End-to-End Mispronunciation Detection and Diagnosis From Raw Waveforms

Mispronunciation detection and diagnosis (MDD) is designed to identify pronunciation errors and provide instructive feedback to guide non-native language learners, which is a core component in computer-assisted pronunciation training (CAPT) systems. However, MDD often suffers from the data-sparsity problem due to that collecting non-native data and the associated annotations is time-consuming and labor-intensive. To address this issue, we explore a fully end-to-end (E2E) neural model for MDD, which processes learners' speech directly based on raw waveforms. Compared to conventional hand-crafted acoustic features, raw waveforms retain more acoustic phenomena and potentially can help neural networks discover better and more customized representations. To this end, our MDD model adopts a co-called SincNet module to take input a raw waveform and covert it to a suitable vector representation sequence. SincNet employs the cardinal sine (sinc) function to implement learnable bandpass filters, drawing inspiration from the convolutional neural network (CNN). By comparison to CNN, SincNet has fewer parameters and is more amenable to human interpretation.

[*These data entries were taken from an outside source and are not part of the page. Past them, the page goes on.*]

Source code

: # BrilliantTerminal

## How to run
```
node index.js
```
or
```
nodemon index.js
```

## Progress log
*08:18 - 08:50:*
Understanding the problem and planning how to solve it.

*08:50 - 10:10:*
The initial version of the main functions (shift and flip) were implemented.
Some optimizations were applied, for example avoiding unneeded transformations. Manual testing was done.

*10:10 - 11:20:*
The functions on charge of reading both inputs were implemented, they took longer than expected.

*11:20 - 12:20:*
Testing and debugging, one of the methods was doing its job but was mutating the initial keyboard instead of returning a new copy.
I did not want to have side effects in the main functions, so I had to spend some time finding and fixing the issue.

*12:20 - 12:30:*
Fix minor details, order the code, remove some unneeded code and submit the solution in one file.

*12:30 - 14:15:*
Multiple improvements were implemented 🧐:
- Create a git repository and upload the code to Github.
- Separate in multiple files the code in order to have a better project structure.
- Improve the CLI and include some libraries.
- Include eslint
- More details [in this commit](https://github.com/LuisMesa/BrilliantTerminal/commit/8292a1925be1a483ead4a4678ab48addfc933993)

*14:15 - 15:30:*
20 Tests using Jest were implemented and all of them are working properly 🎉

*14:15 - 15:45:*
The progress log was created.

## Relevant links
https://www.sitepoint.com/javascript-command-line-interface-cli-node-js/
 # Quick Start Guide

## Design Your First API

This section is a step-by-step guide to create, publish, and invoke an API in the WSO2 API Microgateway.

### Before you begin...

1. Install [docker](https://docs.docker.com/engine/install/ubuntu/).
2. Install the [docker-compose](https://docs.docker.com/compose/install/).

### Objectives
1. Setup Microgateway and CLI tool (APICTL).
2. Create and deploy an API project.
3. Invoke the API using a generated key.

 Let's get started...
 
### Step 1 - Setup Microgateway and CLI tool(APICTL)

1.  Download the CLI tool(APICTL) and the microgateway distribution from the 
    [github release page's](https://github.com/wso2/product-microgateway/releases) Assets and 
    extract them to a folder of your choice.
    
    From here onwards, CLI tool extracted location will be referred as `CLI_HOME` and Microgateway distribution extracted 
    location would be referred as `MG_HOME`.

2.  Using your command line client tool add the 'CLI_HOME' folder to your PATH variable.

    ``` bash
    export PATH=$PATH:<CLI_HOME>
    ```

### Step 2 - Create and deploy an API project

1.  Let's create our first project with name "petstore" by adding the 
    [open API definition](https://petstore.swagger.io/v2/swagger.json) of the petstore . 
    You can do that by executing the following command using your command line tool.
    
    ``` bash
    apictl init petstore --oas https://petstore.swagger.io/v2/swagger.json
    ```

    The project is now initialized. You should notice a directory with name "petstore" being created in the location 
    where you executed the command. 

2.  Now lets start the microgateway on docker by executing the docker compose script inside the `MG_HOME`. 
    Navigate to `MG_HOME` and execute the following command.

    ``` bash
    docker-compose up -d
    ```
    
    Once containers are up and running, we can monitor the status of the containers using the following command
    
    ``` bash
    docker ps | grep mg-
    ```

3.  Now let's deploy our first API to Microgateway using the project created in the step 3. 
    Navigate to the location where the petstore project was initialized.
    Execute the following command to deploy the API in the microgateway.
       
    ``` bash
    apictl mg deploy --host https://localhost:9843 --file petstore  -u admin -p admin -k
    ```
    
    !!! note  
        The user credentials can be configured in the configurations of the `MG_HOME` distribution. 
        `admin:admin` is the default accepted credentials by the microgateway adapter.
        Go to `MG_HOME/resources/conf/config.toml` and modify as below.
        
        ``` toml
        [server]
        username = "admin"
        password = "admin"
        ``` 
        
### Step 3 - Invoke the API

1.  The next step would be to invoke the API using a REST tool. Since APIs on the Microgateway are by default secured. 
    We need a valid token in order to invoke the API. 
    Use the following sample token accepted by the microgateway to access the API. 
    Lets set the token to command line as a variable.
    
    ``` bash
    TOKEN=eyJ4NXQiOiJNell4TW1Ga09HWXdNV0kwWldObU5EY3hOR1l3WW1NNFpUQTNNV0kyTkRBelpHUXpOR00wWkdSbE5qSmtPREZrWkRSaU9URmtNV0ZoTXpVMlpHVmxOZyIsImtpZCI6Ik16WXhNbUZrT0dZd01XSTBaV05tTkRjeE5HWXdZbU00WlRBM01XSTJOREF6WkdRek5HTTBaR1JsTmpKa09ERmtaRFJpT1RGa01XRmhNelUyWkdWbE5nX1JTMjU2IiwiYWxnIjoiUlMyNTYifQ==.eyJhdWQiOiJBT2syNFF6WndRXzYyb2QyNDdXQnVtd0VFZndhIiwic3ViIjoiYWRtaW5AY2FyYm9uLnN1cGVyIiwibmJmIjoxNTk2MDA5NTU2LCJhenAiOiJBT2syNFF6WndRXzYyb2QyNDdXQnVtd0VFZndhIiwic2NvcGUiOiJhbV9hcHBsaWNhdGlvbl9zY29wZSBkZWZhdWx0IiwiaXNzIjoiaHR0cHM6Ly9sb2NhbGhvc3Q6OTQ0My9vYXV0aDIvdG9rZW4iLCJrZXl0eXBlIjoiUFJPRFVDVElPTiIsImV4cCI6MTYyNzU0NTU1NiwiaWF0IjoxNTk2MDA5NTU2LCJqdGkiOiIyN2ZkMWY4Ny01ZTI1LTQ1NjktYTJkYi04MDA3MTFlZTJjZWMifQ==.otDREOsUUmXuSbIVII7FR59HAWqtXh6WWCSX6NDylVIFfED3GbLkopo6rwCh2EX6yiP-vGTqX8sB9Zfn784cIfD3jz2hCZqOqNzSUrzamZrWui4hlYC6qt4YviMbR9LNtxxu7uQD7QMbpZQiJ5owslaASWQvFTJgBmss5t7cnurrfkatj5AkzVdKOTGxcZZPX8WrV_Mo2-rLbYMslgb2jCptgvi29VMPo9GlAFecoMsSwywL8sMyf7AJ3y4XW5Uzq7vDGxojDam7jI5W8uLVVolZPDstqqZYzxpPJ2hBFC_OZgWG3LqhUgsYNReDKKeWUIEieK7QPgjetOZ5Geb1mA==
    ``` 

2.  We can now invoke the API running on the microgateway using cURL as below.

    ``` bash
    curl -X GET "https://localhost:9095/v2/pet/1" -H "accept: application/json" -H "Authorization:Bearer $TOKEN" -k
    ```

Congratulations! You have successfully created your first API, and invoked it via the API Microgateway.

Extensive experiments are conducted on the L2-ARCTIC dataset, which is a publicly-available non-native English speech corpus compiled for research on CAPT. We find that the sinc filters of SincNet can be adapted quickly for non-native language learners of different nationalities. Furthermore, our model can achieve comparable mispronunciation detection performance in relation to state-of-the-art E2E MDD models that take input the standard handcrafted acoustic features. Besides that, our model also provides considerable improvements on phone error rate (PER) and diagnosis accuracy.